Qu'elle est la bonne solution ? Les seules solutions doivent être économique. On doit TOUS ensemble trouver le moyen de retouver une prospérité, tout en préservant celle des pays pauvres. C'est pas facile, je suis pas sur que ce soit instantané, mais de toute évidence, le problème est économique, la réponse doit être économique.
Alors, aussi bien ceux qui répondent à cette violence en caillassant les bus et les pompiers, que ceux qui répondent à cette violence en voulant la tête des politiques, se trompent de colère.
L'élection de Royal, celle qui voulait "renouveler" l'appareil du PS, celle qui voulait ne plus mettre d'éléphant dans les ministères, c'est la victoire de ceux qui veulent faire tomber des têtes.
La racaille qui caillasse les pompiers, et la racaille qui veut faire tomber des têtes politiques, se trompent de colère et font preuve d'une incapacité d'adaptation. Nous devons nous adapter, car les pays émergeant nous y contraignent. En tant que société, s'en prendre aux autres, comme réponse à la nécessité de s'adapter, plutôt que de chercher des solutions nouvelles, est la preuve flagrante que la société Française s'est sclérosée, et est devenue incapable de s'adapter.
Jared Diamond se posait la question de savoir "
Comment les sociétés décident de leur disparition ou de leur survie". Pour moi, nous somme sur le chemin de notre perte car nous allons au devant d'un changement climatique majeur, conjointement à une société incapable de s'adapter.
Je ne suis pas un pessimiste, je crois à la capacité de sursaut de l'homme. Mais pour sur, en 2002 Les idées de Le Pen étaient au second tour. Ses idées sont simples, et reporte sur des boucs émissaires toutes les misères économiques du monde. Ces boucs émissaires sont aussi bien les étranger, les juifs, les arabes, que les politiques, l'Europe etc.
Fort de cette réponse inadaptée, les autres partis républicains ont choisi de eux aussi choisir leur boucs émissaires, plus soft, plus politiquement correct, mais tout aussi innocents : les profs, les fonctionnaires, les chômeurs, les patrons voyous.
Voilà, où l'on en est. Je fondais l'espoir que le PS saurait voir au delà des petits bousculement de notre quotidien, les grands enjeux planétaires, et saurait voté en fonction de la compétence, économique en particulier.

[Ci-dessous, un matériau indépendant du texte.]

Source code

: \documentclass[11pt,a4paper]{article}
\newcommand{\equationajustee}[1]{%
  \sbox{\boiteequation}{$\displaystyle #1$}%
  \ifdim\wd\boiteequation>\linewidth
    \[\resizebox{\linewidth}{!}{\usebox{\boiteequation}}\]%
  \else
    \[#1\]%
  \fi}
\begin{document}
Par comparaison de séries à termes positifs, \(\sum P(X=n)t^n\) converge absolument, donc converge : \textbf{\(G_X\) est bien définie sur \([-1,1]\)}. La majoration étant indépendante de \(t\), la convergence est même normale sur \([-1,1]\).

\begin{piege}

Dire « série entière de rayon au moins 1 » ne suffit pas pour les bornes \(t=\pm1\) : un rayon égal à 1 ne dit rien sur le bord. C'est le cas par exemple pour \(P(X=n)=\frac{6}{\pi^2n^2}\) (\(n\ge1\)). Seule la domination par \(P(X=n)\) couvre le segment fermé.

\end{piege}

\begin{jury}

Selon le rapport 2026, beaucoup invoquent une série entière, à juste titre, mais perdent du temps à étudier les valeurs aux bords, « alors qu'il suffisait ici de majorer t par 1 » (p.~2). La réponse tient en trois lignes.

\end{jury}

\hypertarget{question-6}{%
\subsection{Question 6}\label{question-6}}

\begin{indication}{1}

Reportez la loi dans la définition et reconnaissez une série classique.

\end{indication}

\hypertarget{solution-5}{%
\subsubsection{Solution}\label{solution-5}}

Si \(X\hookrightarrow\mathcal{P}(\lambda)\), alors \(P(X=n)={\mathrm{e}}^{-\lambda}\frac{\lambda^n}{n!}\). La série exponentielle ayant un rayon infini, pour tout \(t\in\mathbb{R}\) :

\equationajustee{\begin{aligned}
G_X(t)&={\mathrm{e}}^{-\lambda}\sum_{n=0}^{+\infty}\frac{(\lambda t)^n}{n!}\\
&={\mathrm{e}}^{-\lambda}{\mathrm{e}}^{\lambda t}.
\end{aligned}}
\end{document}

Ce n'est donc ni la droite, ni la gauche, ni le FN qui tirent la société Française à sa perte, c'est la société elle-même. Je respecte la démocratie, et je respecte ce choix de société. J'aurais donc sur elle le regard de Jean-Paul Sartre, un oeuil sur sa résilience, un oeuil sur d'autres sociétés hôtesses.
Je pense à l'Espagne, qui semble suffisament proche de la dictature Franquiste pour savoir qu'elle vit dans un espace politique paisible, et dans une économie violente. Je pense à l'Espagne qui a su sanctionner le mensonge d'Aznar, et qui a su élire Zapatero.